“By calling this covenant ‘new,’ he has made the first one obsolete; and what is obsolete and outdated will soon disappear” (Hebrews 8:13).
GONE AND BURIED
The book of Hebrews was written, it seems, sometime before 64 AD. Because we read the author saying that the recipients had not yet shed their blood for the faith: “In your struggle against sin, you have not yet resisted to the point of shedding your blood” (Heb 12:4).
64 AD, was the date when Emperor Nero began persecuting Christians and then they did indeed shed their blood.
So in the title verse today we see that the old covenant would soon disappear. And that prophecy came true because Temple worship and animal sacrifice ended in 70 AD when the Roman army destroyed the Temple in Jerusalem.
Jeremiah told us that God would make a “new covenant” where “I will put My laws in their minds and inscribe them on their hearts” (Jer 31:33).

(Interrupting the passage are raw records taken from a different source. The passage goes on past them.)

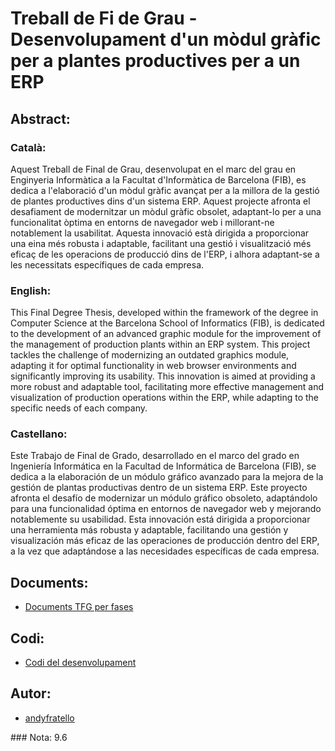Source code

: # Treball de Fi de Grau - Desenvolupament d'un mòdul gràfic per a plantes productives per a un ERP

## Abstract:

### Català:
Aquest Treball de Final de Grau, desenvolupat en el marc del grau en Enginyeria
Informàtica a la Facultat d'Informàtica de Barcelona (FIB), es dedica a l'elaboració d'un
mòdul gràfic avançat per a la millora de la gestió de plantes productives dins d'un
sistema ERP. Aquest projecte afronta el desafiament de modernitzar un mòdul gràfic
obsolet, adaptant-lo per a una funcionalitat òptima en entorns de navegador web i
millorant-ne notablement la usabilitat. Aquesta innovació està dirigida a proporcionar
una eina més robusta i adaptable, facilitant una gestió i visualització més eficaç de les
operacions de producció dins de l'ERP, i alhora adaptant-se a les necessitats
específiques de cada empresa.

### English:
This Final Degree Thesis, developed within the framework of the degree in Computer
Science at the Barcelona School of Informatics (FIB), is dedicated to the development of
an advanced graphic module for the improvement of the management of production
plants within an ERP system. This project tackles the challenge of modernizing an
outdated graphics module, adapting it for optimal functionality in web browser
environments and significantly improving its usability. This innovation is aimed at
providing a more robust and adaptable tool, facilitating more effective management and
visualization of production operations within the ERP, while adapting to the specific
needs of each company.

### Castellano:
Este Trabajo de Final de Grado, desarrollado en el marco del grado en Ingeniería
Informática en la Facultad de Informática de Barcelona (FIB), se dedica a la elaboración
de un módulo gráfico avanzado para la mejora de la gestión de plantas productivas
dentro de un sistema ERP. Este proyecto afronta el desafío de modernizar un módulo
gráfico obsoleto, adaptándolo para una funcionalidad óptima en entornos de navegador
web y mejorando notablemente su usabilidad. Esta innovación está dirigida a
proporcionar una herramienta más robusta y adaptable, facilitando una gestión y
visualización más eficaz de las operaciones de producción dentro del ERP, a la vez que
adaptándose a las necesidades específicas de cada empresa.


## Documents:

* [Documents TFG per fases](https://github.com/andyfratello/TFG/tree/main/TFG%20Documents)


## Codi:

* [Codi del desenvolupament](https://github.com/andyfratello/TFG/tree/main/p_ccmaqs)


## Autor:

* [andyfratello](https://github.com/andyfratello)


### Nota: 9.6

Formerly the laws had been written on hard stone tablets, but now they would be written on soft human hearts. The old covenant passed away never to be revived. “People will no longer say, ‘The ark of the covenant of the LORD.’ It will never enter their minds or be remembered; it will not be missed, nor will another one be made” (Jer 3:16).

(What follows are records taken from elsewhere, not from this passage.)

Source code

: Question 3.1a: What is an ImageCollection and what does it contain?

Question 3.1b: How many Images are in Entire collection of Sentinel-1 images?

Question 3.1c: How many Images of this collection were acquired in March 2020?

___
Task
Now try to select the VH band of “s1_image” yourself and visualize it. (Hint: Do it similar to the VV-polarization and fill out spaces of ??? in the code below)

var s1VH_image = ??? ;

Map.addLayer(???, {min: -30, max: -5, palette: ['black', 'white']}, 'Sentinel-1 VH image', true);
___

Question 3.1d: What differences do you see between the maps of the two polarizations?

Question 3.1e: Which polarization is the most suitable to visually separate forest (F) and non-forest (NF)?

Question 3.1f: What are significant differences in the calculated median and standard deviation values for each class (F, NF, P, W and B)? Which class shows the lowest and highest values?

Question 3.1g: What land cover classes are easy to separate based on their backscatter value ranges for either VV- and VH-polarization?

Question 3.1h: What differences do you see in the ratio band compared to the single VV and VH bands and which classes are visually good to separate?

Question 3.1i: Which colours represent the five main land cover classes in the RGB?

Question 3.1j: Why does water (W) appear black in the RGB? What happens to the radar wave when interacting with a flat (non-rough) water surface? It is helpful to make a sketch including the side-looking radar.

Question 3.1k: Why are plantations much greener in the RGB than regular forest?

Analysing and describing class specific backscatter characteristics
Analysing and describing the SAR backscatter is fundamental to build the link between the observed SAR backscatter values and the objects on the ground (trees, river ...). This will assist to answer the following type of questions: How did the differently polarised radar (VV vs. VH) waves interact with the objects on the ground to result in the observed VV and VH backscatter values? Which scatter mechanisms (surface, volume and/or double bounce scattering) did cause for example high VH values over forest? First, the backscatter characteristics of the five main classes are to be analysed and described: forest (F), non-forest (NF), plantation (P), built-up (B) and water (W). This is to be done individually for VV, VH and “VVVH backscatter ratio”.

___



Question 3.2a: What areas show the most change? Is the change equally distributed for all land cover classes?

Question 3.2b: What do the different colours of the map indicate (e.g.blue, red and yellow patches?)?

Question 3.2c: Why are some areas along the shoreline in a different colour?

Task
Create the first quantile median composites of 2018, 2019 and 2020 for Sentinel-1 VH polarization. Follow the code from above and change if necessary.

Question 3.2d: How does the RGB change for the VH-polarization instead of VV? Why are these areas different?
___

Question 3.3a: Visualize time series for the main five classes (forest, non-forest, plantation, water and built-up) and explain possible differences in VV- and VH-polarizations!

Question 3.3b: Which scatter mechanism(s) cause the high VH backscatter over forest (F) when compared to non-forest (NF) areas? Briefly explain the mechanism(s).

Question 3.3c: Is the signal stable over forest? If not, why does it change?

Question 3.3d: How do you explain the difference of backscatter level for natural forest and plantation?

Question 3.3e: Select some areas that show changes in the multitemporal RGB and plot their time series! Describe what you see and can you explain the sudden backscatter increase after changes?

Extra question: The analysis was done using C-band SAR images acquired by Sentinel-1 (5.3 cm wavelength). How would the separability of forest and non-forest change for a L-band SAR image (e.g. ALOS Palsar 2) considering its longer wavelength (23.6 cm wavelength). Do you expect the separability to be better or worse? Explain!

The ark of the covenant served its purpose but is now gone and buried somewhere. Unlike Christ who was buried but only for three days. Christ was resurrected but the old covenant will not be.

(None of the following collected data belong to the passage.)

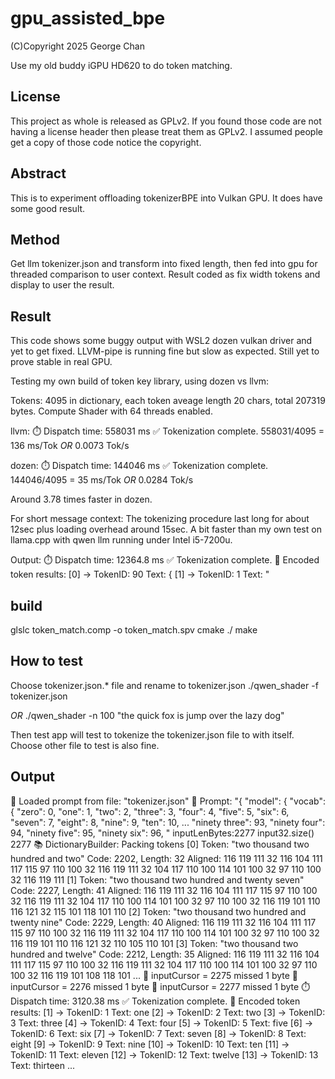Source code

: # gpu_assisted_bpe
(C)Copyright 2025 George Chan

Use my old buddy iGPU HD620 to do token matching.

## License
This project as whole is released as GPLv2. If you found those code are not having a license header then please treat them as GPLv2. I assumed people get a copy of those code notice the copyright.

## Abstract
This is to experiment offloading tokenizerBPE into Vulkan GPU. It does have some good result.

## Method
Get llm tokenizer.json and transform into fixed length, then fed into gpu for threaded comparison to user context. Result coded as fix width tokens and display to user the result.

## Result
This code shows some buggy output with WSL2 dozen vulkan driver and yet to get fixed.
LLVM-pipe is running fine but slow as expected. Still yet to prove stable in real GPU. 

Testing my own build of token key library, using dozen vs llvm:

Tokens: 4095 in dictionary, each token aveage length 20 chars, total 207319 bytes. Compute Shader with 64 threads enabled.

llvm:
⏱️ Dispatch time: 558031 ms
✅ Tokenization complete.
558031/4095 = 136 ms/Tok _OR_ 0.0073 Tok/s

dozen:
⏱️ Dispatch time: 144046 ms
✅ Tokenization complete.
144046/4095 = 35 ms/Tok _OR_ 0.0284 Tok/s

Around 3.78 times faster in dozen.

For short message context:
The tokenizing procedure last long for about 12sec plus loading overhead around 15sec. 
A bit faster than my own test on llama.cpp with qwen llm running under Intel i5-7200u.

Output:
⏱️ Dispatch time: 12364.8 ms
✅ Tokenization complete.
🧠 Encoded token results:
[0] → TokenID: 90 Text: {
[1] → TokenID: 1 Text: "

## build
glslc token_match.comp -o token_match.spv
cmake ./
make

## How to test
Choose tokenizer.json.* file and rename to tokenizer.json
./qwen_shader -f tokenizer.json

_OR_
./qwen_shader -n 100 "the quick fox is jump over the lazy dog"

Then test app will test to tokenize the tokenizer.json file to with itself. Choose other file to test is also fine.

## Output

📁 Loaded prompt from file: "tokenizer.json"
📝 Prompt: "{
  "model": {
    "vocab": {
      "zero": 0,
      "one": 1,
      "two": 2,
      "three": 3,
      "four": 4,
      "five": 5,
      "six": 6,
      "seven": 7,
      "eight": 8,
      "nine": 9,
      "ten": 10,
...
      "ninety three": 93,
      "ninety four": 94,
      "ninety five": 95,
      "ninety six": 96,
</s>"
inputLenBytes:2277 input32.size() 2277
📚 DictionaryBuilder: Packing tokens
  [0] Token: "two thousand two hundred and two"
    Code: 2202, Length: 32
    Aligned: 116 119 111 32 116 104 111 117 115 97 110 100 32 116 119 111 32 104 117 110 100 114 101 100 32 97 110 100 32 116 119 111
  [1] Token: "two thousand two hundred and twenty seven"
    Code: 2227, Length: 41
    Aligned: 116 119 111 32 116 104 111 117 115 97 110 100 32 116 119 111 32 104 117 110 100 114 101 100 32 97 110 100 32 116 119 101 110 116 121 32 115 101 118 101 110
  [2] Token: "two thousand two hundred and twenty nine"
    Code: 2229, Length: 40
    Aligned: 116 119 111 32 116 104 111 117 115 97 110 100 32 116 119 111 32 104 117 110 100 114 101 100 32 97 110 100 32 116 119 101 110 116 121 32 110 105 110 101
  [3] Token: "two thousand two hundred and twelve"
    Code: 2212, Length: 35
    Aligned: 116 119 111 32 116 104 111 117 115 97 110 100 32 116 119 111 32 104 117 110 100 114 101 100 32 97 110 100 32 116 119 101 108 118 101
...
🔁 inputCursor = 2275 missed 1 byte
🔁 inputCursor = 2276 missed 1 byte
🔁 inputCursor = 2277 missed 1 byte
⏱️ Dispatch time: 3120.38 ms
✅ Tokenization complete.
🧠 Encoded token results:
[1] → TokenID: 1 Text: one
[2] → TokenID: 2 Text: two
[3] → TokenID: 3 Text: three
[4] → TokenID: 4 Text: four
[5] → TokenID: 5 Text: five
[6] → TokenID: 6 Text: six
[7] → TokenID: 7 Text: seven
[8] → TokenID: 8 Text: eight
[9] → TokenID: 9 Text: nine
[10] → TokenID: 10 Text: ten
[11] → TokenID: 11 Text: eleven
[12] → TokenID: 12 Text: twelve
[13] → TokenID: 13 Text: thirteen
...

Christ has now entered the true sanctuary in heaven, not a copy of one made by Moses. “A minister of the sanctuary, and of the true tabernacle, which the Lord pitched, and not man” (Heb 8:2).
So we see that the old has gone and the new has come. The old covenant served as a copy. “The law is only a shadow of the good things that are coming” (Heb 10:1).
Since Christ has come and made the new covenant the old is no longer needed but was a schoolteacher to bring us to faith in Christ. “These are a shadow of the things that were to come; the reality, however, is found in Christ” (Col 2:17).
Jesus has made a new covenant with us: “This cup is the new covenant in my blood, which is poured out for you” (Luke 22:20).
So we see that the old has gone and is not going to return, unlike Jesus, who will return.
“Christ, having been offered once to bear the sins of many, will appear a second time, not to deal with sin but to save those who are eagerly waiting for him” (Heb 9:28).